■ **What you have to do**
Could you work out how many lines of the material below hold "Mapping"? Only the number is needed.

┄┄┄┄┄┄┄┄┄┄┄┄┄┄┄┄┄┄┄┄

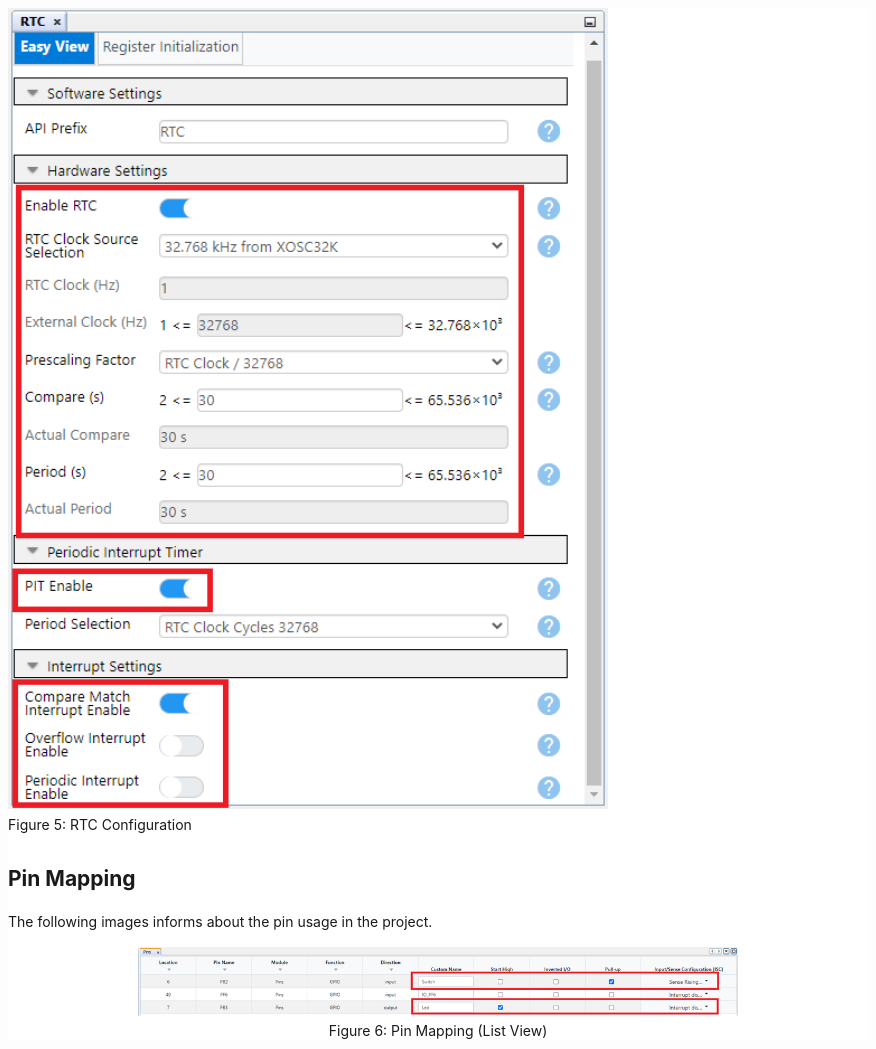   <img width=600 height=auto src="images/rtc_config.png">
  <br>Figure 5: RTC Configuration<br>
</p>

## Pin Mapping
The following images informs about the pin usage in the project.

<p align="center">
  <img width=600 height=auto src="images/pin_config.png">
  <br>Figure 6: Pin Mapping (List View)<br>
</p>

┄┄┄┄┄┄┄┄┄┄┄┄┄┄┄┄┄┄┄┄

■ **Exercise answer**
2